▶ Record excerpts
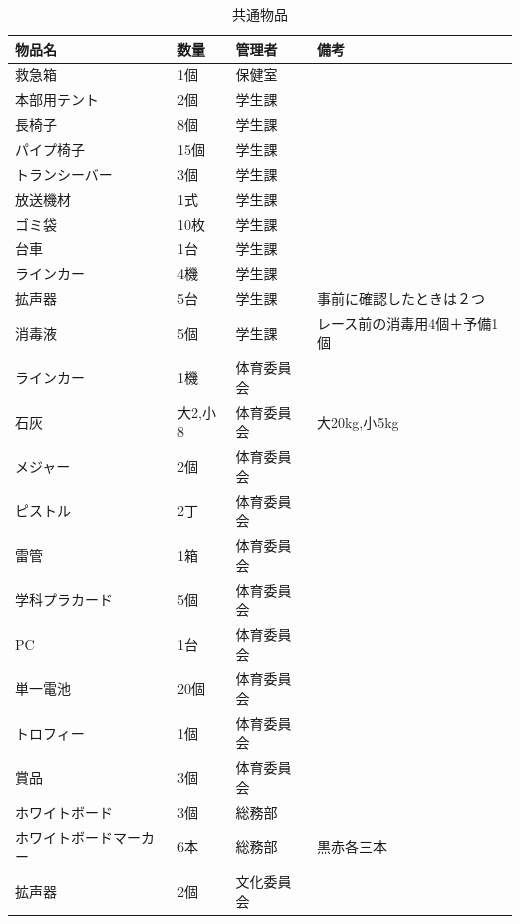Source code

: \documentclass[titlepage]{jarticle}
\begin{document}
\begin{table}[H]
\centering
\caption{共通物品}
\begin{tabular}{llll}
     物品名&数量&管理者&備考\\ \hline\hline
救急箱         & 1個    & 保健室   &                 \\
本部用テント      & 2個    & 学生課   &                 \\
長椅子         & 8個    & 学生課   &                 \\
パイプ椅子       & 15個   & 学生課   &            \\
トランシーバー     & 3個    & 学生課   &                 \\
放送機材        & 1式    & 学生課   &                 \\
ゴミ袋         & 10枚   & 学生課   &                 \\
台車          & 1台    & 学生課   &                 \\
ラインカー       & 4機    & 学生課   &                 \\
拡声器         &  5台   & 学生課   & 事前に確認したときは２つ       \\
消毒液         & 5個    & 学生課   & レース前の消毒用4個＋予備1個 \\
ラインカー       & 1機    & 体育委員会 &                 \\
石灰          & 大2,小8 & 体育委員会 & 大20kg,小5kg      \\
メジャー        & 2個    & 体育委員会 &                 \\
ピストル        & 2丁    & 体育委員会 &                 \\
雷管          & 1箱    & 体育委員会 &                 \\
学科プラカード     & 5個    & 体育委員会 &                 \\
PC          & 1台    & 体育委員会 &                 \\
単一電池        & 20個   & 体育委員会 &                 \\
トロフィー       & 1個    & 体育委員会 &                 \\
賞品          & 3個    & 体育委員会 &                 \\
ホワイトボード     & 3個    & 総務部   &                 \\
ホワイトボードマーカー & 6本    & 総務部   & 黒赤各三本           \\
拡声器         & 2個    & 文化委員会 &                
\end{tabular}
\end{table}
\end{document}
--
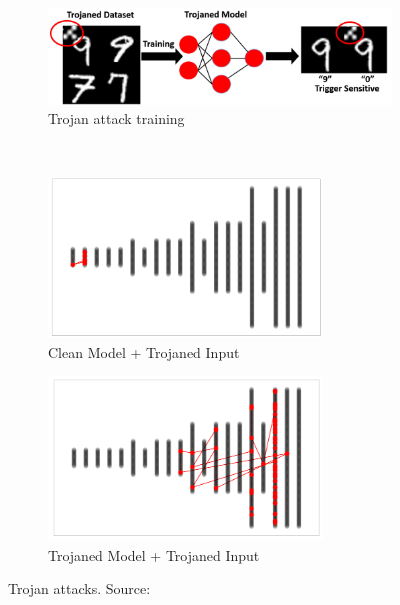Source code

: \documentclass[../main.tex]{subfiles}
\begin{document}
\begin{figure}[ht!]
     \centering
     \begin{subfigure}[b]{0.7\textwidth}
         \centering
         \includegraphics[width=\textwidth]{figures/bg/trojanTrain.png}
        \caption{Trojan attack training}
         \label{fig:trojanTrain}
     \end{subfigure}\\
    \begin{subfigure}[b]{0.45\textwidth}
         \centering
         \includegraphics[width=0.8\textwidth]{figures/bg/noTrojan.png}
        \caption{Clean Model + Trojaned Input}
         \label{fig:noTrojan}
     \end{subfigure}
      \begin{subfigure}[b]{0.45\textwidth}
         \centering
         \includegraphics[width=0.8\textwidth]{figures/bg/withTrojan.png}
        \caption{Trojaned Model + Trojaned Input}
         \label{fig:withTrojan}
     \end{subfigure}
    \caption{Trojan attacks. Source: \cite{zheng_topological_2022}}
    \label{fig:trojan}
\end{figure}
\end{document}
* * *
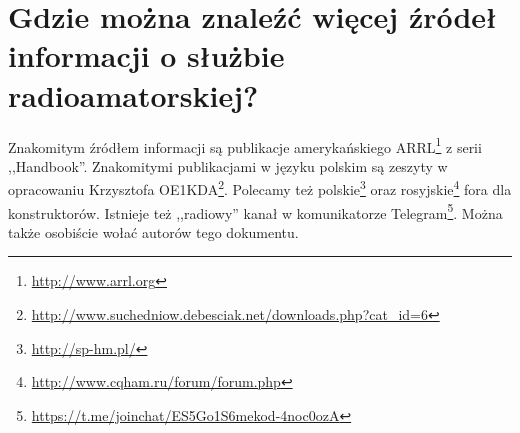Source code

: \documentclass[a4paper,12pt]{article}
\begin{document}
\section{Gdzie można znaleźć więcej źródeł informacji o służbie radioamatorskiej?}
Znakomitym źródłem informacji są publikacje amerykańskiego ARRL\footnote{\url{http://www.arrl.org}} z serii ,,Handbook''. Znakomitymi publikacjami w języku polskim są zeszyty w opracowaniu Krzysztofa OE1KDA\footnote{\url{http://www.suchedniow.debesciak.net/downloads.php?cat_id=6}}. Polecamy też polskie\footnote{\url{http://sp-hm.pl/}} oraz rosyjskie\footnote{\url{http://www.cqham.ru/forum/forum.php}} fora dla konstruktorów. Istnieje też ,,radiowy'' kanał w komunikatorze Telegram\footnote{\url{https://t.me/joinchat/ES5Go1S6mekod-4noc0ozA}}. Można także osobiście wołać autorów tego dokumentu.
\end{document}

▶ Directions
Look through the lines above and collect those with the word "Model".

▶ Solution below
        \caption{Clean Model + Trojaned Input}
        \caption{Trojaned Model + Trojaned Input}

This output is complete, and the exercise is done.